On my website “peterderemigis.net” the term “consuls” has for months been at the top of the list of Internet searches listed for my site. I assume that this persistently high position indicates that there are still many online interested in that now ancient Toronto group of rock and roll musicians originally called the “Consuls”. Although the term, consuls, was originally used to denote two leaders of the Roman senate more than 2000 years ago, some time between political rule by the early Roman kings, and the rule of the emperors often called Caesar, I think I recall that our group’s labelling itself “The Consuls” was actually inspired by a British automobile,the Consul.
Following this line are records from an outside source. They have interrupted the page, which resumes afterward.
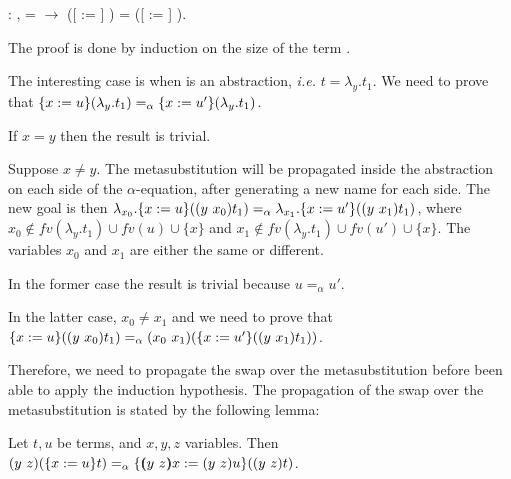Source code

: \begin{coqdoccode}
\coqdocemptyline
\coqdocnoindent
{} : \coqdockw{\ensuremath{\forall}}    ,  =  \ensuremath{\rightarrow} ([ := ] ) = ([ := ] ).\coqdoceol
\end{coqdoccode}
 The proof is done by induction on the size of the term .
\begin{coqdoccode}
\end{coqdoccode}
The interesting case is when  is an abstraction, {\it i.e.} $t = \lambda_y.t_1$. We need to prove that $\metasub{(\lambda_y.t_1)}{x}{u} =_\alpha \metasub{(\lambda_y.t_1)}{x}{u'}$.
\begin{coqdoccode}
\end{coqdoccode}
If $x = y$ then the result is trivial.
\begin{coqdoccode}
\end{coqdoccode}
Suppose $x \neq y$. The metasubstitution will be propagated inside the abstraction on each side of the $\alpha$-equation, after generating a new name for each side. The new goal is then $\lambda_{x_0}.\metasub{(\swap{y}{x_0}{t_1})}{x}{u} =_\alpha \lambda_{x_1}.\metasub{(\swap{y}{x_1}{t_1})}{x}{u'}$, where $x_0 \notin fv(\lambda_y.t_1) \cup fv(u) \cup \{x\}$ and $x_1 \notin fv(\lambda_y.t_1) \cup fv(u') \cup \{x\}$. The variables $x_0$ and $x_1$ are either the same or different.
\begin{coqdoccode}
\end{coqdoccode}
In the former case the result is trivial because $u =_\alpha u'$. 
\begin{coqdoccode}
\end{coqdoccode}
In the latter case, $x_0 \neq x_1$ and we need to prove that $\metasub{(\swap{y}{x_0}{t_1})}{x}{u} =_\alpha \swap{x_0}{x_1}{(\metasub{(\swap{y}{x_1}{t_1})}{x}{u'})}$.
\begin{coqdoccode}
\end{coqdoccode}
Therefore, we need to propagate the swap over the metasubstitution before been able to apply the induction hypothesis. The propagation of the swap over the metasubstitution is stated by the following lemma:


\begin{lemma} Let $t,u$ be terms, and $x,y,z$ variables. Then
 $\swap{y}{z}{(\metasub{t}{x}{u})} =_\alpha \metasub{(\swap{y}{z}{t})}{\vswap{y}{z}{x}}{\swap{y}{z}{u}}$.
\end{lemma}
Obviously I had nothing to do with applying that name to our band, and have always believed that Bruce Morshead had originated it. Some time after Robbie, Gene,and I left the “Consuls” the new group that formed around the two remaining “Consuls” became known as “Little Caesar and the Consuls”. The new name inspiring a kind of imperialist air, surprised me because I rightly or wrongly had always believed that the original name had more mechanical/commercial or even democratic associations than the more recent one evoking the image of the autocratic rulers of the Roman empire.
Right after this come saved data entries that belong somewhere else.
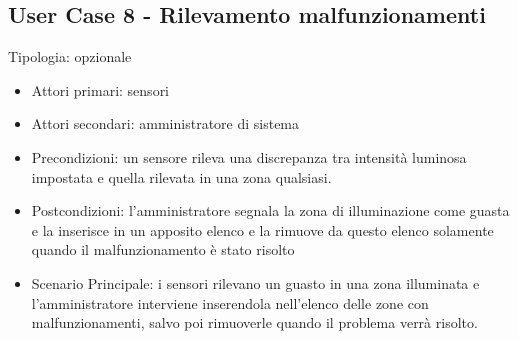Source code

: \documentclass[12pt]{article}
\begin{document}
\subsection{User Case 8 - Rilevamento malfunzionamenti}
Tipologia: opzionale
\begin{itemize}
	\item Attori primari: sensori
	\item Attori secondari: amministratore di sistema
	\item Precondizioni: un sensore rileva una discrepanza tra intensità luminosa impostata e quella rilevata in una zona qualsiasi.
	\item Postcondizioni: l'amministratore segnala la zona di illuminazione come guasta e la inserisce in un apposito elenco e la rimuove da questo elenco solamente quando il malfunzionamento è stato risolto
	\item Scenario Principale: i sensori rilevano un guasto in una zona illuminata e l'amministratore interviene inserendola nell'elenco delle zone con malfunzionamenti, salvo poi rimuoverle quando il problema verrà risolto.
\end{itemize}
\end{document}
But what interests me about the change of name from “The Consuls” (whether derived from the Roman Consuls or a British auto) to “Little Caesar and the Consuls” is that it reminds me that in the early days of rock and roll the name “Consuls” seemed to fit an era in which differences between performers and audience were blurred compared to ensuing years of popular rock entertainment when the distance between the deified “rock star” seemed to grow as wide as between the Roman emperor and his subjects in the latter days of the Roman empire.